How does the Toyota HiLux shape-up next to the Ranger?
- Cheaper entry point. Prices start from $26,400.
- Option of a petrol engine. Unlike the Ranger, you can still buy a petrol-powered HiLux. By modern standards, journalists felt this engine was underpowered and lacked performance, but it does come at a heavily discounted price.
- Torquey, refined diesels. Toyota also manufactures a 2.4-litre diesel that outputs waves of torque and power, but reviewers preferred the 2.8-litre diesel. One thing critics picked up on was that the engine doesn’t output as much power compared to rivals like the Ranger. Per litre, the larger oiler generates 14Nm of torque per litre more than the biggest Ranger diesel. Also, the HiLux engines spew forth peak force across a slightly wider rev range. However, this slightly improved mechanical grip comes at the cost of a lower kW output of 130 versus the Ranger’s 147kW.
- Poor fuel economy. The best of Toyota’s 2.8-equipped models only manages 8.1L/100km on paper, making it less efficient than the Ranger on the whole.
- Mixed bag comfort. Testers found the HiLux less comfortable on longer journeys, with a firm ride that translates juddering into the cabin.
- HiLux impressive off-road. Off-road, the HiLux is good, with superior ground clearance and approach angles. However, the Ranger can wade 100mm deeper into wet stuff and has a slightly steeper departure angle. Both utes with a 4x4 transmission have similar electronic systems with conventional RWD high, 4WD high and 4WD low. Also, the HiLux trumps the 4x4 Rangers with a locking rear diff as standard, whereas blue oval ute buyers must choose this as an option. Hill descent control is standard on the Ranger, where you have to purchase a slightly more expensive HiLux to get that included.
- HiLux is cheaper to service and run. The HiLux also edges out the Ranger on servicing intervals, which are double the Ranger’s one-year period. A HiLux service is fixed at $240 for the first 36 months or 60,000km of ownership. A basic Ranger service will set you back $400 for the first year.
- HiLux doesn’t look as good. The styling of the HiLux is more polarising than the conventionally styled, tough-looking Ranger.
- Well built. You cannot deny the HiLux is well constructed. In fact, some reviewers likened the interior plastics to having the quality of a fine oak.

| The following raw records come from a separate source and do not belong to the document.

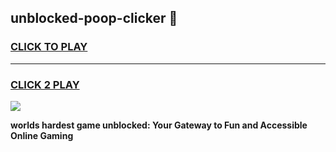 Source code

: 
## unblocked-poop-clicker 👋
<h3>
<a href="https://premium.freeplayer.one?title=unblocked-poop-clicker&ref=14F">CLICK TO PLAY</a></h3>
<hr>

<h3>
<a href="https://premium.freeplayer.one?title=unblocked-poop-clicker&ref=14F">CLICK 2 PLAY</a>
  
</h3>

<a href="https://premium.freeplayer.one?title=unblocked-poop-clicker&ref=12F/"><img src="https://clearcache.store/games.png"></a>


**worlds hardest game unblocked: Your Gateway to Fun and Accessible Online Gaming**
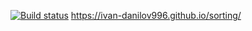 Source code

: [![Build status](https://ci.appveyor.com/api/projects/status/firnn4mtwp1u1w23?svg=true)](https://ci.appveyor.com/project/Ivan-Danilov996/sorting)
https://ivan-danilov996.github.io/sorting/ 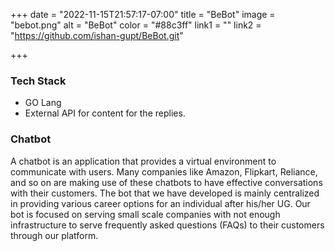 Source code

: +++
date = "2022-11-15T21:57:17-07:00"
title = "BeBot"
image = "bebot.png"
alt = "BeBot"
color = "#88c3ff"
link1 = ""
link2 = "https://github.com/ishan-gupt/BeBot.git"

+++

### Tech Stack

- GO Lang
- External API for content for the replies.

### Chatbot

A chatbot is an application that provides a virtual environment to communicate with users.
Many companies like Amazon, Flipkart, Reliance, and so on are making use of these chatbots
to have effective conversations with their customers. The bot that we have developed is mainly
centralized in providing various career options for an individual after his/her UG. Our bot is
focused on serving small scale companies with not enough infrastructure to serve frequently
asked questions (FAQs) to their customers through our platform.
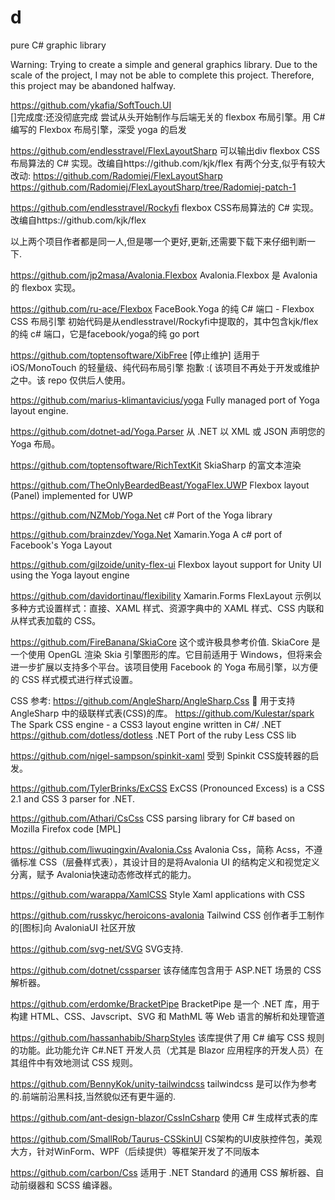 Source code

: # d
pure C# graphic library


Warning: Trying to create a simple and general graphics library.
Due to the scale of the project, I may not be able to complete this project.
Therefore, this project may be abandoned halfway.


https://github.com/ykafia/SoftTouch.UI      
  []完成度:还没彻底完成
  尝试从头开始制作与后端无关的 flexbox 布局引擎。用 C# 编写的 Flexbox 布局引擎，深受 yoga 的启发


https://github.com/endlesstravel/FlexLayoutSharp
  可以输出div
  flexbox CSS布局算法的 C# 实现。改编自https://github.com/kjk/flex
  有两个分支,似乎有较大改动:
    https://github.com/Radomiej/FlexLayoutSharp
    https://github.com/Radomiej/FlexLayoutSharp/tree/Radomiej-patch-1
  
https://github.com/endlesstravel/Rockyfi
  flexbox CSS布局算法的 C# 实现。改编自https://github.com/kjk/flex

以上两个项目作者都是同一人,但是哪一个更好,更新,还需要下载下来仔细判断一下.
  

https://github.com/jp2masa/Avalonia.Flexbox
  Avalonia.Flexbox 是 Avalonia 的 flexbox 实现。


https://github.com/ru-ace/Flexbox
  FaceBook.Yoga 的纯 C# 端口 - Flexbox CSS 布局引擎
  初始代码是从endlesstravel/Rockyfi中提取的，其中包含kjk/flex的纯 c# 端口，它是facebook/yoga的纯 go port


https://github.com/toptensoftware/XibFree        [停止维护]
  适用于 iOS/MonoTouch 的轻量级、纯代码布局引擎
  抱歉 :( 该项目不再处于开发或维护之中。该 repo 仅供后人使用。


https://github.com/marius-klimantavicius/yoga
  Fully managed port of Yoga layout engine.

https://github.com/dotnet-ad/Yoga.Parser
  从 .NET 以 XML 或 JSON 声明您的 Yoga 布局。

https://github.com/toptensoftware/RichTextKit
  SkiaSharp 的富文本渲染

https://github.com/TheOnlyBeardedBeast/YogaFlex.UWP
  Flexbox layout (Panel) implemented for UWP

https://github.com/NZMob/Yoga.Net
  c# Port of the Yoga library

https://github.com/brainzdev/Yoga.Net
  Xamarin.Yoga
  A c# port of Facebook's Yoga Layout

https://github.com/gilzoide/unity-flex-ui
  Flexbox layout support for Unity UI using the Yoga layout engine

https://github.com/davidortinau/flexibility
  Xamarin.Forms FlexLayout 示例以多种方式设置样式：直接、XAML 样式、资源字典中的 XAML 样式、CSS 内联和从样式表加载的 CSS。



https://github.com/FireBanana/SkiaCore
这个或许极具参考价值.
  SkiaCore 是一个使用 OpenGL 渲染 Skia 引擎图形的库。它目前适用于 Windows，但将来会进一步扩展以支持多个平台。该项目使用 Facebook 的 Yoga 布局引擎，以方便的 CSS 样式模式进行样式设置。


  
  CSS 参考:
  https://github.com/AngleSharp/AngleSharp.Css
    👼 用于支持 AngleSharp 中的级联样式表(CSS)的库。
  https://github.com/Kulestar/spark
    The Spark CSS engine - a CSS3 layout engine written in C#/ .NET
https://github.com/dotless/dotless
  .NET Port of the ruby Less CSS lib

https://github.com/nigel-sampson/spinkit-xaml
  受到 Spinkit CSS旋转器的启发。

https://github.com/TylerBrinks/ExCSS
  ExCSS (Pronounced Excess) is a CSS 2.1 and CSS 3 parser for .NET.

https://github.com/Athari/CsCss
  CSS parsing library for C# based on Mozilla Firefox code [MPL]


https://github.com/liwuqingxin/Avalonia.Css
  Avalonia Css，简称 Acss，不遵循标准 CSS（层叠样式表），其设计目的是将Avalonia UI 的结构定义和视觉定义分离，赋予 Avalonia快速动态修改样式的能力。


https://github.com/warappa/XamlCSS
  Style Xaml applications with CSS

https://github.com/russkyc/heroicons-avalonia
  Tailwind CSS 创作者手工制作的[图标]向 AvaloniaUI 社区开放

  https://github.com/svg-net/SVG
    SVG支持.

https://github.com/dotnet/cssparser
  该存储库包含用于 ASP.NET 场景的 CSS 解析器。

https://github.com/erdomke/BracketPipe
  BracketPipe 是一个 .NET 库，用于构建 HTML、CSS、Javscript、SVG 和 MathML 等 Web 语言的解析和处理管道

https://github.com/hassanhabib/SharpStyles
  该库提供了用 C# 编写 CSS 规则的功能。此功能允许 C#.NET 开发人员（尤其是 Blazor 应用程序的开发人员）在其组件中有效地测试 CSS 规则。

https://github.com/BennyKok/unity-tailwindcss
  tailwindcss 是可以作为参考的.前端前沿黑科技,当然貌似还有更牛逼的.

https://github.com/ant-design-blazor/CssInCsharp
  使用 C# 生成样式表的库

https://github.com/SmallRob/Taurus-CSSkinUI
  CS架构的UI皮肤控件包，美观大方，针对WinForm、WPF（后续提供）等框架开发了不同版本

https://github.com/carbon/Css
  适用于 .NET Standard 的通用 CSS 解析器、自动前缀器和 SCSS 编译器。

- Adjustable steering column. The Ranger doesn’t benefit from steering column reach adjustment, which the HiLux has. As a driver, you may find you are more able to tailor the driving position to suit you in the Toyota ute.
Ford Ranger and Toyota HiLux comparison
|Ford Ranger||Finder Score: 81.25%|
|Best off-roader in its class||One of the more expensive dual-cabs|
|Australian designed and developed||Lacks steering wheel column adjustment|
|Handling both laden and unladen||Active safety features are optional extras|
|Infotainment and equipment||Plasticky cabin|
|Purposeful styling||Running and servicing costs|
|Toyota HiLux||Finder Score: 73.33%|
|Built tough||Harsh ride|
|Very good off-road||No Apple CarPlay/Android Auto|
|Huge model range||Less fuel efficient than rivals|
|Refined diesel engine||Less powerful engine line-up|
|Strong drive trains||Paying a premium for the HiLux badge?|
|Handles loads reasonably well||Clunky infotainment system|
Verdict: Which is best, the Ford Ranger or the Toyota HiLux?
Comparing the specs and reviews for both the Ford Ranger ute and Toyota HiLux pick-up, the Ranger just manages to edge it out. Which is surprising because it seems Australian buyers still prefer the HiLux given the choice.
The HiLux has a tough as old boots image associated with it, plus generally favourable reports on reliability. It is arguably slightly more sure-footed off-road. But it isn’t as fuel efficient, it isn’t as powerful and Rangers come with somewhat better interior features and gadgets.
A HiLux is a bit like the Great White Shark, legendary at what it does and pretty much the de facto king of the marine food chain (or ute sales charts). But the Ranger is like a Killer Whale, known to hunt Great Whites, and it is now closing in on a slightly floundering rival.